Vibrators and dildos seem to be the sex toys of choice indicated by how extensively they are promoted as well as the design and technical creativity that goes into their creation.
How about a vibrator for $54,093?
Yes, you can pick up the Victor Phantasm, a white gold vibrating, that comes with a diamond engagement ring in the middle of the two components, which unscrew to give a woman more options,
And there are a lot of other vibrators to choose from.
What about a diamond-studded bullet vibe for $495 from JimmyJane? Or Vanity’s “rechargeable dual motor vibrating stimulator … ergonomically designed for the natural contours of a woman. … Waterproof. Whisper quiet.” And all for $241.99. Lelo offers a female cunnilingus toy, the Ora 2, an oral sex simulator for $189.00. And Amazon is offering the OhMiBod 3.OH Music Vibrator for only $52.98
How about a $15,000 dildo?
Lelo describes its up-up-market toy: “Defined by decadence and elegance, INEZ™ is available crafted in either Stainless Steel or lavish 24-karat gold plate.
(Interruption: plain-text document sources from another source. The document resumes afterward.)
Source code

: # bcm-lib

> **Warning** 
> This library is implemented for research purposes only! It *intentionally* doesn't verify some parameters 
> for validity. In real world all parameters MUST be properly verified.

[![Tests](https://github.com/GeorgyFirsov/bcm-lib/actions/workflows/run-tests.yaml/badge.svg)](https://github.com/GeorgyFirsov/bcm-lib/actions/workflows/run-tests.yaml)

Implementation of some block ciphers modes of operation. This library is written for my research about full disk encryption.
It’s perfect for those who understand that you can’t put a price on pleasure.”
What about a $3,475 silver butt plug for her or a $3,000 one for him?
Betony Vernon advertises the Silver Unicom Butt Plug as “the latest must have item in every swag bag” and Lelo offers a 24-karat gold plug “reportedly owned by a host of celebrities including Beyonce and Jay Z.”
How about Ben Wah balls or beads?
What about restraint tape for power-play scenes?
And if all fails, there’s the all-in-one sex machine for $1,345.
For those looking for an all-in-one device to meet any anticipated need, there’s the Sybian Machine which is promoted as the ‘pinnacle of self-gratification for many women‘ because of its ability to produce intense vibrations and rotations that are perfectly fitted for her pleasure!”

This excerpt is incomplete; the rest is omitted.